# Saved data entries
--
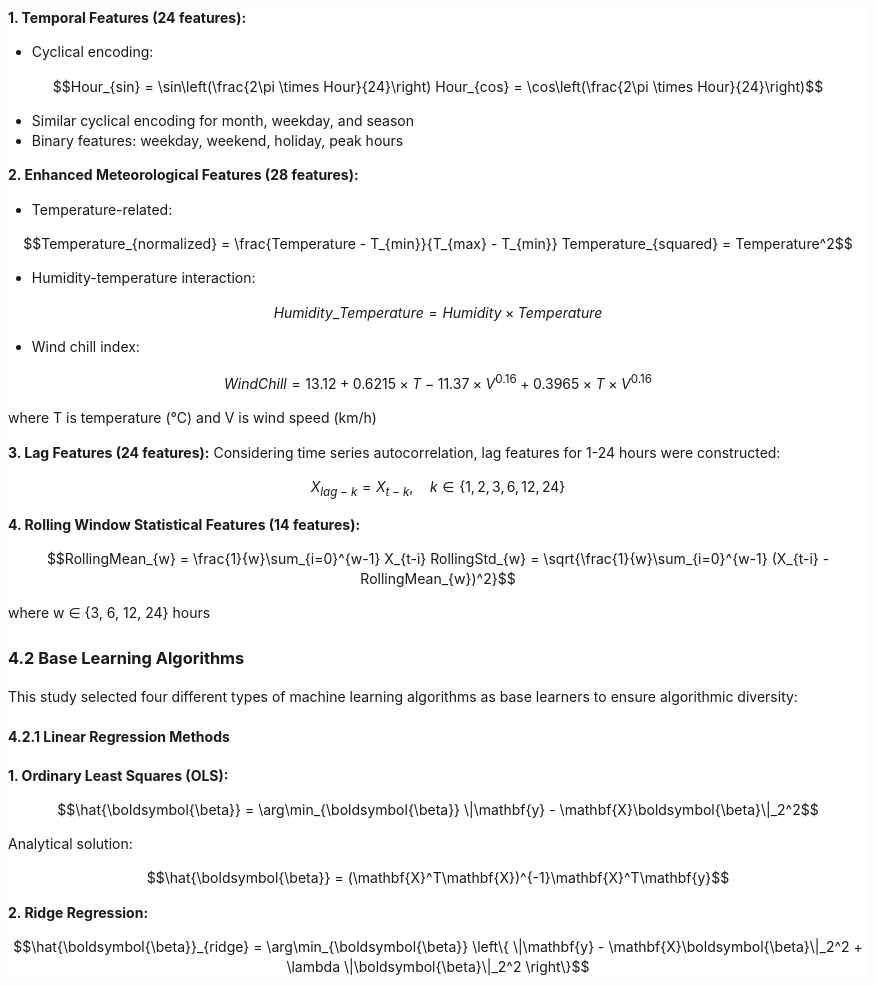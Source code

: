 **1. Temporal Features (24 features):**
- Cyclical encoding:
```math
Hour_{sin} = \sin\left(\frac{2\pi \times Hour}{24}\right)
Hour_{cos} = \cos\left(\frac{2\pi \times Hour}{24}\right)
```
- Similar cyclical encoding for month, weekday, and season
- Binary features: weekday, weekend, holiday, peak hours

**2. Enhanced Meteorological Features (28 features):**
- Temperature-related:
```math
Temperature_{normalized} = \frac{Temperature - T_{min}}{T_{max} - T_{min}}
Temperature_{squared} = Temperature^2
```
- Humidity-temperature interaction:
```math
Humidity\_Temperature = Humidity \times Temperature
```
- Wind chill index:
```math
WindChill = 13.12 + 0.6215 \times T - 11.37 \times V^{0.16} + 0.3965 \times T \times V^{0.16}
```
where T is temperature (°C) and V is wind speed (km/h)

**3. Lag Features (24 features):**
Considering time series autocorrelation, lag features for 1-24 hours were constructed:
```math
X_{lag-k} = X_{t-k}, \quad k \in \{1, 2, 3, 6, 12, 24\}
```

**4. Rolling Window Statistical Features (14 features):**
```math
RollingMean_{w} = \frac{1}{w}\sum_{i=0}^{w-1} X_{t-i}
RollingStd_{w} = \sqrt{\frac{1}{w}\sum_{i=0}^{w-1} (X_{t-i} - RollingMean_{w})^2}
```
where w ∈ {3, 6, 12, 24} hours

### 4.2 Base Learning Algorithms

This study selected four different types of machine learning algorithms as base learners to ensure algorithmic diversity:

#### 4.2.1 Linear Regression Methods

**1. Ordinary Least Squares (OLS):**
```math
\hat{\boldsymbol{\beta}} = \arg\min_{\boldsymbol{\beta}} \|\mathbf{y} - \mathbf{X}\boldsymbol{\beta}\|_2^2
```

Analytical solution:
```math
\hat{\boldsymbol{\beta}} = (\mathbf{X}^T\mathbf{X})^{-1}\mathbf{X}^T\mathbf{y}
```

**2. Ridge Regression:**
```math
\hat{\boldsymbol{\beta}}_{ridge} = \arg\min_{\boldsymbol{\beta}} \left\{ \|\mathbf{y} - \mathbf{X}\boldsymbol{\beta}\|_2^2 + \lambda \|\boldsymbol{\beta}\|_2^2 \right\}
```
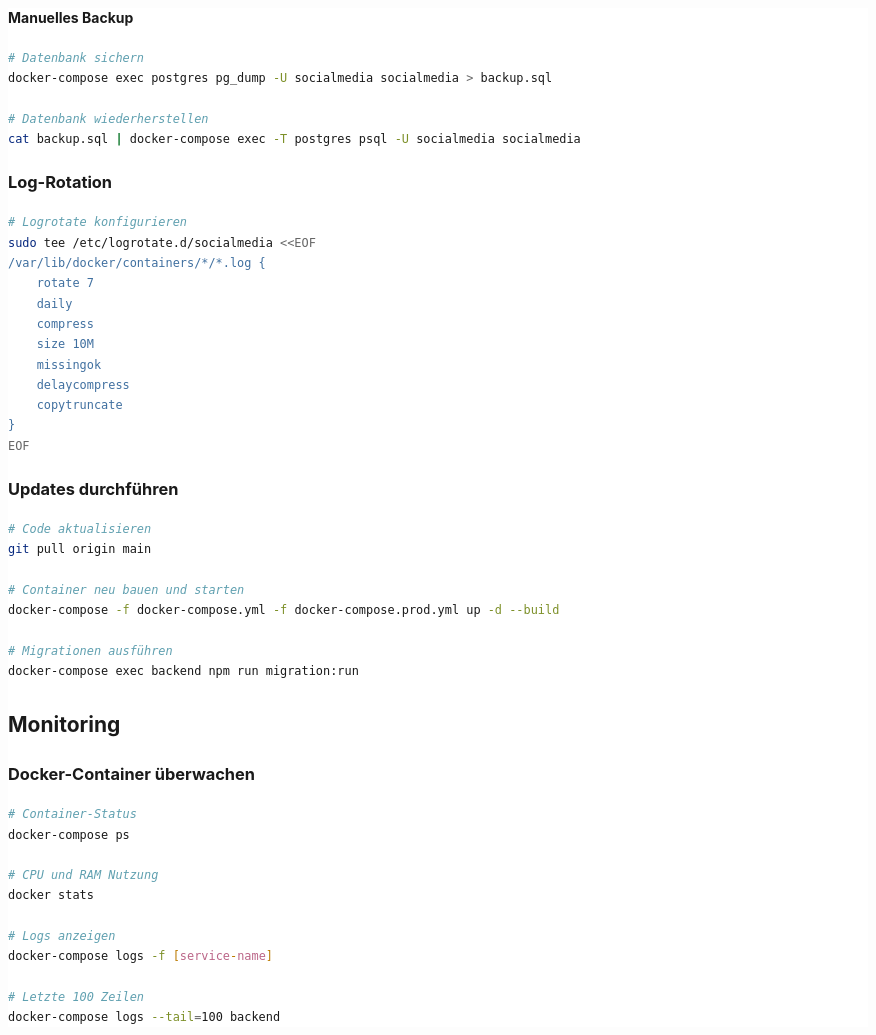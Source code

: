#### Manuelles Backup
```bash
# Datenbank sichern
docker-compose exec postgres pg_dump -U socialmedia socialmedia > backup.sql

# Datenbank wiederherstellen
cat backup.sql | docker-compose exec -T postgres psql -U socialmedia socialmedia
```

### Log-Rotation

```bash
# Logrotate konfigurieren
sudo tee /etc/logrotate.d/socialmedia <<EOF
/var/lib/docker/containers/*/*.log {
    rotate 7
    daily
    compress
    size 10M
    missingok
    delaycompress
    copytruncate
}
EOF
```

### Updates durchführen

```bash
# Code aktualisieren
git pull origin main

# Container neu bauen und starten
docker-compose -f docker-compose.yml -f docker-compose.prod.yml up -d --build

# Migrationen ausführen
docker-compose exec backend npm run migration:run
```

## Monitoring

### Docker-Container überwachen

```bash
# Container-Status
docker-compose ps

# CPU und RAM Nutzung
docker stats

# Logs anzeigen
docker-compose logs -f [service-name]

# Letzte 100 Zeilen
docker-compose logs --tail=100 backend
```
--
# PROBLEM STATEMENT
When you find a line in the records that contains the word "Humidity", copy it.

# REPLY TO THE TASK
- Humidity-temperature interaction:
Humidity\_Temperature = Humidity \times Temperature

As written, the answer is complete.